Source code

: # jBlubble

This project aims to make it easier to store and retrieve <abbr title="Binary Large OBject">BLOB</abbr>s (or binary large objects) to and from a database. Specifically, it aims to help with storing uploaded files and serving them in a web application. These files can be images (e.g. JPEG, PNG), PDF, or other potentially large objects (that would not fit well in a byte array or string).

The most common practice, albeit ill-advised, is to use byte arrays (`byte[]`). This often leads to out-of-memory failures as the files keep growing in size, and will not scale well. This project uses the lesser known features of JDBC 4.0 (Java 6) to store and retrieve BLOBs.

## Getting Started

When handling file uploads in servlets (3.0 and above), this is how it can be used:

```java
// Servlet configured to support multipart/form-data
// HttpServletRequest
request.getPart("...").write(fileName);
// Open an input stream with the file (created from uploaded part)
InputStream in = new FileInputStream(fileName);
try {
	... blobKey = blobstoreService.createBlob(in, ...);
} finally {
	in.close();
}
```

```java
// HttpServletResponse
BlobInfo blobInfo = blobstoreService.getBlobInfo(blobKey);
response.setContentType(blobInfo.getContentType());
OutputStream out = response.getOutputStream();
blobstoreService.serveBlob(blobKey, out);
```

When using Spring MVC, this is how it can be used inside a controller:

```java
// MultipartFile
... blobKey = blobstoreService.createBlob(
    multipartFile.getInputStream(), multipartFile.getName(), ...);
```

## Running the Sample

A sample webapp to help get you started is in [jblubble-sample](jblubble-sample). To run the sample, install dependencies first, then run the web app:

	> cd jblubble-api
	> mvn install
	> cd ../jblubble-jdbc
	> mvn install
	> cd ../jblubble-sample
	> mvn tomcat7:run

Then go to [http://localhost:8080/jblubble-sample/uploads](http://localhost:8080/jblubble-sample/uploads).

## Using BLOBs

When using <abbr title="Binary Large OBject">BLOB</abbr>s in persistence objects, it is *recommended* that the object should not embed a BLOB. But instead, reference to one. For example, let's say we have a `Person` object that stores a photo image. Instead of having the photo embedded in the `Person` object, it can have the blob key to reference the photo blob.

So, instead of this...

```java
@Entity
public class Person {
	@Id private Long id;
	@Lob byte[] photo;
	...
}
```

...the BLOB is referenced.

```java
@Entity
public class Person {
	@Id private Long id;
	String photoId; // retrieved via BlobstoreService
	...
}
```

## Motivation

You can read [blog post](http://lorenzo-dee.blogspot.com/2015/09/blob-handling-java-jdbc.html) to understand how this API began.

▶ About this exercise
Reply with the number only, stating how many lines in the listing hold the string "help".

▶ Solution for this exercise
2